Le Président de la Commission d'enquête internationale indépendante sur la Syrie, Paulo Pinheiro, aux côtés des autres membres de la Commission, lors de la 24ème session du Conseil des droits de l'homme. Photo: ONU/Jean-Marc Ferré (Photo d'archive)

19 décembre 2013 – Dans un nouveau rapport rendu public jeudi, la Commission internationale d'enquête sur la Syrie a indiqué que les disparitions forcées étaient courantes dans l'ensemble du pays et que ces violations des droits de l'homme y sont utilisées comme tactique de guerre et d'intimidation.

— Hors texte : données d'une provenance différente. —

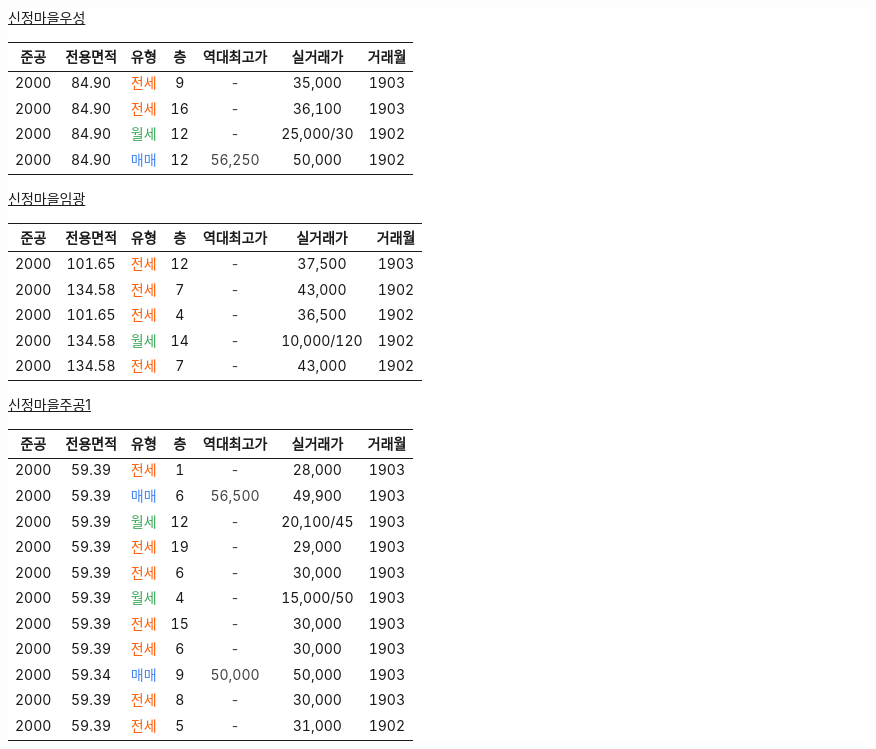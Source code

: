 [신정마을우성](https://search.naver.com/search.naver?query=%EA%B2%BD%EA%B8%B0%EB%8F%84+%EC%9A%A9%EC%9D%B8%EC%8B%9C+%EC%88%98%EC%A7%80%EA%B5%AC+%ED%92%8D%EB%8D%95%EC%B2%9C%EB%8F%99+%EC%8B%A0%EC%A0%95%EB%A7%88%EC%9D%84%EC%9A%B0%EC%84%B1)

|준공|전용면적|유형|층|역대최고가|실거래가|거래월|
|:---:|:---:|:---:|:---:|:---:|:---:|:---:|
|2000|84.90|<span style="color:#ff5a00">전세</span>|9|<span style="color:#444444">-</span>|35,000|1903|
|2000|84.90|<span style="color:#ff5a00">전세</span>|16|<span style="color:#444444">-</span>|36,100|1903|
|2000|84.90|<span style="color:#34a853">월세</span>|12|<span style="color:#444444">-</span>|25,000/30|1902|
|2000|84.90|<span style="color:#4285f3">매매</span>|12|<span style="color:#444444">56,250</span>|50,000|1902|


<script async src="//pagead2.googlesyndication.com/pagead/js/adsbygoogle.js"></script>

<ins class="adsbygoogle"
     style="display:block"
     data-ad-client="ca-pub-2446590836940007"
     data-ad-slot="1659523306"
     data-ad-format="auto"
     data-full-width-responsive="true"></ins>
<script>
(adsbygoogle = window.adsbygoogle || []).push({});
</script>


[신정마을임광](https://search.naver.com/search.naver?query=%EA%B2%BD%EA%B8%B0%EB%8F%84+%EC%9A%A9%EC%9D%B8%EC%8B%9C+%EC%88%98%EC%A7%80%EA%B5%AC+%ED%92%8D%EB%8D%95%EC%B2%9C%EB%8F%99+%EC%8B%A0%EC%A0%95%EB%A7%88%EC%9D%84%EC%9E%84%EA%B4%91)

|준공|전용면적|유형|층|역대최고가|실거래가|거래월|
|:---:|:---:|:---:|:---:|:---:|:---:|:---:|
|2000|101.65|<span style="color:#ff5a00">전세</span>|12|<span style="color:#444444">-</span>|37,500|1903|
|2000|134.58|<span style="color:#ff5a00">전세</span>|7|<span style="color:#444444">-</span>|43,000|1902|
|2000|101.65|<span style="color:#ff5a00">전세</span>|4|<span style="color:#444444">-</span>|36,500|1902|
|2000|134.58|<span style="color:#34a853">월세</span>|14|<span style="color:#444444">-</span>|10,000/120|1902|
|2000|134.58|<span style="color:#ff5a00">전세</span>|7|<span style="color:#444444">-</span>|43,000|1902|

[신정마을주공1](https://search.naver.com/search.naver?query=%EA%B2%BD%EA%B8%B0%EB%8F%84+%EC%9A%A9%EC%9D%B8%EC%8B%9C+%EC%88%98%EC%A7%80%EA%B5%AC+%ED%92%8D%EB%8D%95%EC%B2%9C%EB%8F%99+%EC%8B%A0%EC%A0%95%EB%A7%88%EC%9D%84%EC%A3%BC%EA%B3%B51)

|준공|전용면적|유형|층|역대최고가|실거래가|거래월|
|:---:|:---:|:---:|:---:|:---:|:---:|:---:|
|2000|59.39|<span style="color:#ff5a00">전세</span>|1|<span style="color:#444444">-</span>|28,000|1903|
|2000|59.39|<span style="color:#4285f3">매매</span>|6|<span style="color:#444444">56,500</span>|49,900|1903|
|2000|59.39|<span style="color:#34a853">월세</span>|12|<span style="color:#444444">-</span>|20,100/45|1903|
|2000|59.39|<span style="color:#ff5a00">전세</span>|19|<span style="color:#444444">-</span>|29,000|1903|
|2000|59.39|<span style="color:#ff5a00">전세</span>|6|<span style="color:#444444">-</span>|30,000|1903|
|2000|59.39|<span style="color:#34a853">월세</span>|4|<span style="color:#444444">-</span>|15,000/50|1903|
|2000|59.39|<span style="color:#ff5a00">전세</span>|15|<span style="color:#444444">-</span>|30,000|1903|
|2000|59.39|<span style="color:#ff5a00">전세</span>|6|<span style="color:#444444">-</span>|30,000|1903|
|2000|59.34|<span style="color:#4285f3">매매</span>|9|<span style="color:#444444">50,000</span>|50,000|1903|
|2000|59.39|<span style="color:#ff5a00">전세</span>|8|<span style="color:#444444">-</span>|30,000|1903|
|2000|59.39|<span style="color:#ff5a00">전세</span>|5|<span style="color:#444444">-</span>|31,000|1902|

Le rapport affirme qu'il existe suffisamment d'éléments concordants pour penser que les disparitions forcées sont le fait des forces gouvernementales dans le cadre d'attaques systématiques et à grande échelle contre des populations civiles qui relèvent de crimes contre l'humanité.

« Les enquêtes menées ont montré qu'il existe, dans l'ensemble du pays, une pratique parmi les forces de sécurité, ou les milices alliées au gouvernement, qui consiste à arrêter des personnes, en majorité des hommes, lors de rafles, de perquisitions, aux barrages routiers et dans les hôpitaux », explique la Commission d'enquête dans un communiqué de presse.

Dans certains cas, ces arrestations arbitraires comportent un élément punitif, comme lorsqu'elles visent les membres de la famille de déserteurs, de militants, de combattants d'opposition et de ceux qui sont suspectés de fournir une assistance médicale aux forces d'opposition.

Dans l'ensemble des cas documentés par la Commission, les survivants affirment avoir subi des actes de torture au cours de leur détention, ce qui accrédite, selon la Commission, l'usage systématique de la torture et la privation des droits de détenus entièrement à la merci de leurs geôliers.

Les membres des familles des victimes de ces disparitions forcées ignorent ce qu'il est advenu de leurs proches. Les disparitions forcées ont commencé dès le début des manifestations contre le gouvernement en mars 2011 et ont été utilisées pour intimider les manifestants, militants et bloggeurs. Le phénomène a gagné en ampleur avec l'intensification du conflit.

« Au cours de l'année écoulée, des groupes d'opposition spécifiques ont pris de plus en plus d'otages pour demander des rançons ou échanger des prisonniers. Les personnes suspectées de soutenir le gouvernement, les défenseurs des droits de l'homme, les journalistes, les travailleurs humanitaires ou les dirigeants religieux ont été enlevées par des groupes armés et séquestrés sous menace de mort », affirment les membres de la Commission.

« Si ces violations ne constituent pas des disparitions forcées, puisque leur sort est connu, leurs familles ignorent souvent le lieu de détention. Cependant, au cours des derniers mois, certains groupes armés d'opposition ont adopté des pratiques qui pourraient être considérées comme des disparitions forcées et sont une violation de leurs obligations au regard du droit humanitaire », ont-ils ajouté.

La Commission regrette que le gouvernement syrien refuse de laisser enquêter à l'intérieur du pays, ce qui limite sa capacité d'enquêter sur les violations, en particulier ceux commises par les groupes armés d'opposition.

Formée de Paulo Sergio Pinheiro, qui en est le Président, de Karen AbuZayd, de Carla Del Ponte et de Vitit Muntarbhorn, la Commission a été créée en 2011 par le Conseil des droits de l'homme des Nations Unies, la Commission a pour mandat d'enquêter sur toutes les violations du droit international relatives aux droits humains dans le cadre du conflit en Syrie.